Data Preparation Workflows using AWS SageMaker Data Wrangler

Abdurrahman
6 min readApr 18, 2023

--

In the whole ML project lifecycle data preparation is the most essential, resource-intensive, and time taking task. Data preparation consists of multiple steps like data cleaning, transformation, feature engineering, etc., and this takes about 80% of the time. Aws provides a service called AWS SageMaker Data Wrangler it simplifies the process of data preparation and feature engineering, and complete each step of the data preparation workflow. It contains over 300 built-in data transformations so you can quickly transform data without writing any code. It simplifies the ETL job. Data workflows can be exported from the data wrangler to a notebook or script so it can be automated with SageMaker Pipelines. You can read more about this service here. Aws provides 25 hours of ml.m5.4xlarge instance in the free tier you can read more about pricing here.

The idea here is to understand how to leverage the Aws SageMaker Data Wrangler service provided by AWS. I will be using the famous Titanic dataset for demo purposes including a step-by-step explanation of how you can practically use data wrangler. Log into your AWS account, if you don’t have one, you can set up a free tier account here.

Step-1(Setting up S3 bucket & uploading the data): First we need to create an S3 bucket and upload our data. From the left top services option in the AWS Console search for S3 and go to it. Click ‘Create Bucket’ and give it a custom name and you can leave the other setting as default or provide them as per your requirements, for demo purposes, I will be leaving everything as default. Inside the bucket upload the data (all this setup can be seen in the gif below).

Step-2(Setting up Data Wrangler): From the left top services option in your AWS Console search for SageMaker and go to it, on the left sidebar you will see ‘Studio’ Click on it, and it will take you to the studio homepage where you will find ‘Create a SageMaker Domain’, you can go ahead and create a domain it will be required to start ‘Studio’, you can see how to set up a SageMaker Domain in my previous article here in step one. After your domain is created you can go to the dropdown and click ‘Studio’ to open AWS SageMaker Studio. In my case, I already have a domain setup previously so I will use the same to open my Studio (can be seen in the gif below). It might take a few minutes to start ‘Studio’. On the studio home screen you will find a Launcher tab opened by default for you, on the left sidebar you can find different options that can be utilized, in this article we will be exploring the ‘Data -> Data Wrangler’ tab. Click on the ‘Data’ dropdown to find the Data Wrangler. It will take you to another tab click on ‘Create dat wrangler flow’, it might take several minutes to set up and start. The ‘Create Connection’ screen will be made available to you where there are different sources from where you can import your data, in our case it is S3, click on S3 to find the bucket you created and the dataset inside it, as soon as you select the data file it will detect the columns and details click on import. You will see three tabs ‘Data’, ‘Analysis’, and ‘Training’. The Data tab is where you see the data and on the right-hand side, you can add transformation steps. The Analysis tab is where you can do all the data analysis, feature scaling, and many more things. On the Training tab, you can train a model and export the data and model. (the process of setting up data wrangler can be seen in the gif below)
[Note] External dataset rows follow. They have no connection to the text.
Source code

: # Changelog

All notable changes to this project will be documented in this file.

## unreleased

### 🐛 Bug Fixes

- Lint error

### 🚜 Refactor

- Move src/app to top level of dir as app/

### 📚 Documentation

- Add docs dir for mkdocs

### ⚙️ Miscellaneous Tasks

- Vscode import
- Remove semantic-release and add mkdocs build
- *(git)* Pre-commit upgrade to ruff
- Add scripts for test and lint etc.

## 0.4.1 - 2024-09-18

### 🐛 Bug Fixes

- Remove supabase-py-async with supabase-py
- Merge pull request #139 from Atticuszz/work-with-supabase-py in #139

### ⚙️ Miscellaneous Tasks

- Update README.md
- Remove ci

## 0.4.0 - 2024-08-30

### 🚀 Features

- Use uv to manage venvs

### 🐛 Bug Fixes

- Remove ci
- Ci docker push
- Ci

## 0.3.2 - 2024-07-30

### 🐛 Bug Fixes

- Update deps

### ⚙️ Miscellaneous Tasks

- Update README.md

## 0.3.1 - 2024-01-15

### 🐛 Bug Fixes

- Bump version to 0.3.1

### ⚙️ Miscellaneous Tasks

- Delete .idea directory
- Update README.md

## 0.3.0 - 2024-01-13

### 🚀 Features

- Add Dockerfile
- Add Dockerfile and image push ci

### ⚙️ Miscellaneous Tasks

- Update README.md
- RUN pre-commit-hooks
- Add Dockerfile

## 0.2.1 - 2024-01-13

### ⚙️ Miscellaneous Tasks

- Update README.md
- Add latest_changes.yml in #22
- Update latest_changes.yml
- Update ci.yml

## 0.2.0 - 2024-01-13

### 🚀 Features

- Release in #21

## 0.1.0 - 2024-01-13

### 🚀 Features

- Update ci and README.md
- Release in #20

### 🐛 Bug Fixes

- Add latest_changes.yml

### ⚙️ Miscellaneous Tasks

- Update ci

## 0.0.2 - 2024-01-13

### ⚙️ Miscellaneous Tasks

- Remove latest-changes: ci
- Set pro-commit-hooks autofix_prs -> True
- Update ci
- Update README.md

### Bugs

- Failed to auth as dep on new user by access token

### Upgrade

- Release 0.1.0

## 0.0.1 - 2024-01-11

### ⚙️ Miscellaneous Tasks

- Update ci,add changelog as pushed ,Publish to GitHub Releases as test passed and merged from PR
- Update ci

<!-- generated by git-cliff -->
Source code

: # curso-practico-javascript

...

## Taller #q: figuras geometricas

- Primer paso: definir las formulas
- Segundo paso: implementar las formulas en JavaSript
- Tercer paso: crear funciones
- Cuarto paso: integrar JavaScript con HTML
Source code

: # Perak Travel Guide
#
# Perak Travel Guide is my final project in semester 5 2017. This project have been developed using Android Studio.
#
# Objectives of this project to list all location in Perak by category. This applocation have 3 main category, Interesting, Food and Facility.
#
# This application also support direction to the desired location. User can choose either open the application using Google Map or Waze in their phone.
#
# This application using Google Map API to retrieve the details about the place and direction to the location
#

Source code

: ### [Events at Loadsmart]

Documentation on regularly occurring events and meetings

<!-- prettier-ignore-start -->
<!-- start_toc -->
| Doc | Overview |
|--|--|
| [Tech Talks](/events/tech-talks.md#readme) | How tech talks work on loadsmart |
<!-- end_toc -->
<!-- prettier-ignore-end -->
Step-3(Analysis Tab-Data Analysis): If you click on the ‘Data Flow’ in the top left side above the Data Tab, you can see the visual workflow of the data preparations steps, here you will add different analyses and transforms to create a full data preparation and analysis workflow which can be exported as well. In the flow click on the + sign on the Data Types and click ‘Add Analysis’. It will take you to the Analysis tab and on the right sidebar you can find ‘Analysis Type’ There are many different types of analysis like Data Quality reports, Bias reports, and visualizations like Histograms, Feature Importance, Table summary, etc., to utilize according to your use case. For demo purposes, I will show a few analyses and how to add them to the flow. (can be seen in the gif below)

Step-4(Data Transformations): If you are on the ‘Analysis’ tab just go to the ‘Data’ tab or go back to the data flow and click on the + sign and selectAdd transformon the right sidebar click on ‘Add Step’ you notice that there are many transforms that are made available for you automatically by data wrangler on a click basis. You can scroll and explore all the transformations available. For demo purposes, I will be showing some of the transformations and how data flow will look once these transformations are added (can be seen in the gif below). After adding the required transformations you can export your data, train a model on your data, add the destination S3 bucket to run training and save data, add the transformed data to aws feature store, export your data workflow to S3 via jupyter notebook, export to sagemaker pipelines, python code, etc. If you click on export to Amazon S3 via Jupyter Notebook there will be a jupyter notebook generated for you with all the steps from configuring input and output sources to exporting the data flow results to an S3 bucket, towards the end of the jupyter notebook you will also find the optional codes which will enable you to train a sagemaker model (all the above-mentioned process can be seen in the gif below).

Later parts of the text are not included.